----- Supplied material -----
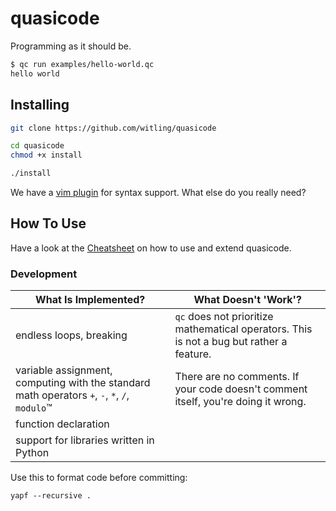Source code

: # quasicode

Programming as it should be.

``` bash
$ qc run examples/hello-world.qc
hello world
```

## Installing

``` bash
git clone https://github.com/witling/quasicode

cd quasicode
chmod +x install

./install
```

We have a [vim plugin](https://github.com/witling/quasi.vim) for syntax support. What else do you really need?

## How To Use

Have a look at the [Cheatsheet](./CHEATSHEET.md) on how to use and extend quasicode. 

### Development

What Is Implemented? | What Doesn't 'Work'?
---|---
endless loops, breaking | `qc` does not prioritize mathematical operators. This is not a bug but rather a feature.
variable assignment, computing with the standard math operators `+`, `-`, `*`, `/`, `modulo`™ | There are no comments. If your code doesn't comment itself, you're doing it wrong.
function declaration | 
support for libraries written in Python | 

Use this to format code before committing:

```
yapf --recursive .
```
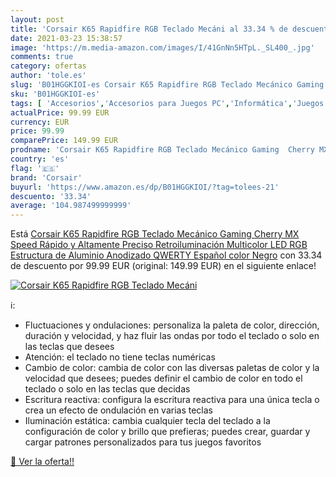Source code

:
 ```yaml
---
layout: post
title: 'Corsair K65 Rapidfire RGB Teclado Mecáni al 33.34 % de descuento'
date: 2021-03-23 15:38:57
image: 'https://m.media-amazon.com/images/I/41GnNn5HTpL._SL400_.jpg'
comments: true
category: ofertas
author: 'tole.es'
slug: 'B01HGGKIOI-es Corsair K65 Rapidfire RGB Teclado Mecánico Gaming Cherry...'
sku: 'B01HGGKIOI-es'
tags: [ 'Accesorios','Accesorios para Juegos PC','Informática','Juegos y Accesorios para PC','Teclados para gamers para PC','Teclados, ratones y periféricos de entrada','Videojuegos','corsair','teclado', ]
actualPrice: 99.99 EUR
currency: EUR
price: 99.99
comparePrice: 149.99 EUR
prodname: 'Corsair K65 Rapidfire RGB Teclado Mecánico Gaming  Cherry MX Speed  Rápido y Altamente Preciso  Retroiluminación Multicolor LED RGB  Estructura de Aluminio Anodizado  QWERTY Español  color Negro'
country: 'es'
flag: '🇪🇸'
brand: 'Corsair'
buyurl: 'https://www.amazon.es/dp/B01HGGKIOI/?tag=tolees-21'
descuento: '33.34'
average: '104.987499999999'
---
```


Está [Corsair K65 Rapidfire RGB Teclado Mecánico Gaming  Cherry MX Speed  Rápido y Altamente Preciso  Retroiluminación Multicolor LED RGB  Estructura de Aluminio Anodizado  QWERTY Español  color Negro](https://www.amazon.es/dp/B01HGGKIOI/?tag=tolees-21) con 33.34 de descuento por 99.99 EUR (original: 149.99 EUR) en el siguiente enlace!

[![Corsair K65 Rapidfire RGB Teclado Mecáni](https://m.media-amazon.com/images/I/41GnNn5HTpL._SL400_.jpg)](https://www.amazon.es/dp/B01HGGKIOI/?tag=tolees-21)

ℹ️:

- Fluctuaciones y ondulaciones: personaliza la paleta de color, dirección, duración y velocidad, y haz fluir las ondas por todo el teclado o solo en las teclas que desees
- Atención: el teclado no tiene teclas numéricas
- Cambio de color: cambia de color con las diversas paletas de color y la velocidad que desees; puedes definir el cambio de color en todo el teclado o solo en las teclas que decidas
- Escritura reactiva: configura la escritura reactiva para una única tecla o crea un efecto de ondulación en varias teclas
- Iluminación estática: cambia cualquier tecla del teclado a la configuración de color y brillo que prefieras; puedes crear, guardar y cargar patrones personalizados para tus juegos favoritos

[🛒 Ver la oferta!!](https://www.amazon.es/dp/B01HGGKIOI/?tag=tolees-21)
-----
**Work instruction**
Output each record above exactly; omit the images.

**Task output**
Source code

: # quasicode

Programming as it should be.

``` bash
$ qc run examples/hello-world.qc
hello world
```

## Installing

``` bash
git clone https://github.com/witling/quasicode

cd quasicode
chmod +x install

./install
```

We have a [vim plugin](https://github.com/witling/quasi.vim) for syntax support. What else do you really need?

## How To Use

Have a look at the [Cheatsheet](./CHEATSHEET.md) on how to use and extend quasicode. 

### Development

What Is Implemented? | What Doesn't 'Work'?
---|---
endless loops, breaking | `qc` does not prioritize mathematical operators. This is not a bug but rather a feature.
variable assignment, computing with the standard math operators `+`, `-`, `*`, `/`, `modulo`™ | There are no comments. If your code doesn't comment itself, you're doing it wrong.
function declaration | 
support for libraries written in Python | 

Use this to format code before committing:

```
yapf --recursive .
```
Source code

:
 ```yaml
---
layout: post
title: 'Corsair K65 Rapidfire RGB Teclado Mecáni al 33.34 % de descuento'
date: 2021-03-23 15:38:57
image: 'https://m.media-amazon.com/images/I/41GnNn5HTpL._SL400_.jpg'
comments: true
category: ofertas
author: 'tole.es'
slug: 'B01HGGKIOI-es Corsair K65 Rapidfire RGB Teclado Mecánico Gaming Cherry...'
sku: 'B01HGGKIOI-es'
tags: [ 'Accesorios','Accesorios para Juegos PC','Informática','Juegos y Accesorios para PC','Teclados para gamers para PC','Teclados, ratones y periféricos de entrada','Videojuegos','corsair','teclado', ]
actualPrice: 99.99 EUR
currency: EUR
price: 99.99
comparePrice: 149.99 EUR
prodname: 'Corsair K65 Rapidfire RGB Teclado Mecánico Gaming  Cherry MX Speed  Rápido y Altamente Preciso  Retroiluminación Multicolor LED RGB  Estructura de Aluminio Anodizado  QWERTY Español  color Negro'
country: 'es'
flag: '🇪🇸'
brand: 'Corsair'
buyurl: 'https://www.amazon.es/dp/B01HGGKIOI/?tag=tolees-21'
descuento: '33.34'
average: '104.987499999999'
---
```


Está [Corsair K65 Rapidfire RGB Teclado Mecánico Gaming  Cherry MX Speed  Rápido y Altamente Preciso  Retroiluminación Multicolor LED RGB  Estructura de Aluminio Anodizado  QWERTY Español  color Negro](https://www.amazon.es/dp/B01HGGKIOI/?tag=tolees-21) con 33.34 de descuento por 99.99 EUR (original: 149.99 EUR) en el siguiente enlace!

[![Corsair K65 Rapidfire RGB Teclado Mecáni](https://m.media-amazon.com/images/I/41GnNn5HTpL._SL400_.jpg)](https://www.amazon.es/dp/B01HGGKIOI/?tag=tolees-21)

ℹ️:

- Fluctuaciones y ondulaciones: personaliza la paleta de color, dirección, duración y velocidad, y haz fluir las ondas por todo el teclado o solo en las teclas que desees
- Atención: el teclado no tiene teclas numéricas
- Cambio de color: cambia de color con las diversas paletas de color y la velocidad que desees; puedes definir el cambio de color en todo el teclado o solo en las teclas que decidas
- Escritura reactiva: configura la escritura reactiva para una única tecla o crea un efecto de ondulación en varias teclas
- Iluminación estática: cambia cualquier tecla del teclado a la configuración de color y brillo que prefieras; puedes crear, guardar y cargar patrones personalizados para tus juegos favoritos

[🛒 Ver la oferta!!](https://www.amazon.es/dp/B01HGGKIOI/?tag=tolees-21)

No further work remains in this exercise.